** Stored data **

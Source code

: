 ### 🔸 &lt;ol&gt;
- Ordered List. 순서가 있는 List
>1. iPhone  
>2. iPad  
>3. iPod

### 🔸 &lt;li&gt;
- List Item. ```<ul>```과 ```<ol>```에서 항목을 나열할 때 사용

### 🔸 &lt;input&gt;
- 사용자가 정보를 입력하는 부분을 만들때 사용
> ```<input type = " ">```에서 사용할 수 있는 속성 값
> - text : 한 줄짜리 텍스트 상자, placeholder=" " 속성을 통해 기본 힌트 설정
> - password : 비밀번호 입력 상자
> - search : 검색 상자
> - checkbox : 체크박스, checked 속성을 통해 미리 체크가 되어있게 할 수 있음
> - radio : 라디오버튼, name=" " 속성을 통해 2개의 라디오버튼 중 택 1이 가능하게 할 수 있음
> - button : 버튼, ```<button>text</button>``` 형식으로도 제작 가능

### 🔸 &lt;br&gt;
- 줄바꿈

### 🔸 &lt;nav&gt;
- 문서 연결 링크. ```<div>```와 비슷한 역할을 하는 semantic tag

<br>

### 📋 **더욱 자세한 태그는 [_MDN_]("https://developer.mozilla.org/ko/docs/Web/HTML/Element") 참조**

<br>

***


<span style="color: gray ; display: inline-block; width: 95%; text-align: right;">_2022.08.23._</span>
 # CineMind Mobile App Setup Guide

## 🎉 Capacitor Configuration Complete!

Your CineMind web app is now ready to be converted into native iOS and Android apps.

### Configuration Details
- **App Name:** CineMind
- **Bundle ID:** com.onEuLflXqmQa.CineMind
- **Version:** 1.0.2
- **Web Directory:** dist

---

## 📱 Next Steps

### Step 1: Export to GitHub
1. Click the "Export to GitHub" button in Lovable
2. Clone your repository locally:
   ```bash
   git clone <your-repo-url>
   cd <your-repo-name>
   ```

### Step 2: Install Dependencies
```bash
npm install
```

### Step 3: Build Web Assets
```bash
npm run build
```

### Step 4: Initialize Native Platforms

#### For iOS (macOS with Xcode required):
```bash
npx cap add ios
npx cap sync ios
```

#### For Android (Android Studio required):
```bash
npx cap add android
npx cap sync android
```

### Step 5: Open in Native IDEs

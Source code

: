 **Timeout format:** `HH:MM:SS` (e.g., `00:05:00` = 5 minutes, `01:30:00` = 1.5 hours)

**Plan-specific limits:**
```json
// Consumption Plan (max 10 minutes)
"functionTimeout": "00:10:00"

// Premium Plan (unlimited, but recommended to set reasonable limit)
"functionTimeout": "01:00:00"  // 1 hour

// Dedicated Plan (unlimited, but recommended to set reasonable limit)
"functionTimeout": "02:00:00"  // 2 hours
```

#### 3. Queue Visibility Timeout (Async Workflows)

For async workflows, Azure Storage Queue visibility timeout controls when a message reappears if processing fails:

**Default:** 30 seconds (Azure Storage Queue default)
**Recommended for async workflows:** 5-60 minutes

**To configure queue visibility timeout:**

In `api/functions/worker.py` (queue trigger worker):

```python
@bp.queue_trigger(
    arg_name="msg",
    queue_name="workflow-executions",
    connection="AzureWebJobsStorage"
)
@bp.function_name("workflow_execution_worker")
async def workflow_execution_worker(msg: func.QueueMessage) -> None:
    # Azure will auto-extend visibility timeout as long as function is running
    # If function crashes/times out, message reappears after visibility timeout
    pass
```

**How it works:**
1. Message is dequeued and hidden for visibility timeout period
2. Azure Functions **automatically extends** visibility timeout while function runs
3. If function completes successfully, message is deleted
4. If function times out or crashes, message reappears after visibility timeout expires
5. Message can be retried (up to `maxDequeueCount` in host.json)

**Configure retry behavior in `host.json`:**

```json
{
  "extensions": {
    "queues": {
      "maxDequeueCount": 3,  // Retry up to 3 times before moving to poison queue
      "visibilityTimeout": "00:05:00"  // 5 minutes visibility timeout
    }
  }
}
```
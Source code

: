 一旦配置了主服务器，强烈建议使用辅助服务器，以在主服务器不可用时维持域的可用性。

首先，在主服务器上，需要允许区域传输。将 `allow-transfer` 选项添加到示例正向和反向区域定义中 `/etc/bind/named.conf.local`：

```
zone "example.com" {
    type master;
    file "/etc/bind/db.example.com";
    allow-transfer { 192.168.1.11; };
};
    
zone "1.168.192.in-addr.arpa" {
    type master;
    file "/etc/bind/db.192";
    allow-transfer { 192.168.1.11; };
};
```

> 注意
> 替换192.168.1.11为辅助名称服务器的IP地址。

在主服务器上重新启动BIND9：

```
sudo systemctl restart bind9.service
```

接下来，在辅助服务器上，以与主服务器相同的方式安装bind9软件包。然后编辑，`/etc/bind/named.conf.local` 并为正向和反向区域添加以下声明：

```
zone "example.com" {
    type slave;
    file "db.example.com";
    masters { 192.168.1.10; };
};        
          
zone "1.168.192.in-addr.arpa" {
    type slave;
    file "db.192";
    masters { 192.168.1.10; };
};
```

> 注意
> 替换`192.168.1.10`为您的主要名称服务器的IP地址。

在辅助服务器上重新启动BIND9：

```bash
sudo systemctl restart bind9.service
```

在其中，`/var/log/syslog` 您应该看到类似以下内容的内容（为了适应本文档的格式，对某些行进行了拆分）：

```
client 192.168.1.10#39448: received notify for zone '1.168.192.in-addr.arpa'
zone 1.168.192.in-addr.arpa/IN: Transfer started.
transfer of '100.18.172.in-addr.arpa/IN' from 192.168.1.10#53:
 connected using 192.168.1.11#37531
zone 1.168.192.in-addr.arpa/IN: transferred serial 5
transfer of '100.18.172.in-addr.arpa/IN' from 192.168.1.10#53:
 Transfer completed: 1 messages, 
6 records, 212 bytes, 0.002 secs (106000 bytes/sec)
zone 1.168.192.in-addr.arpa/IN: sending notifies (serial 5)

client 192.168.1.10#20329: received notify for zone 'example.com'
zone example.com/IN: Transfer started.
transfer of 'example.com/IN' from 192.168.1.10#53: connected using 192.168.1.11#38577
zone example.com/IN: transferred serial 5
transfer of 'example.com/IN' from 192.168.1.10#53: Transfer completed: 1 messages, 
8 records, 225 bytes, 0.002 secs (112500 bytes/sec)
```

** Problem **
The lines from the top of the data above down to the line containing "가능하게 할 수 있음" are to be copied exactly; no other line should appear.

** Output of the exercise **
Source code

: ### 🔸 &lt;ol&gt;
- Ordered List. 순서가 있는 List
>1. iPhone  
>2. iPad  
>3. iPod

### 🔸 &lt;li&gt;
- List Item. ```<ul>```과 ```<ol>```에서 항목을 나열할 때 사용

### 🔸 &lt;input&gt;
- 사용자가 정보를 입력하는 부분을 만들때 사용
> ```<input type = " ">```에서 사용할 수 있는 속성 값
> - text : 한 줄짜리 텍스트 상자, placeholder=" " 속성을 통해 기본 힌트 설정
> - password : 비밀번호 입력 상자
> - search : 검색 상자
> - checkbox : 체크박스, checked 속성을 통해 미리 체크가 되어있게 할 수 있음
> - radio : 라디오버튼, name=" " 속성을 통해 2개의 라디오버튼 중 택 1이 가능하게 할 수 있음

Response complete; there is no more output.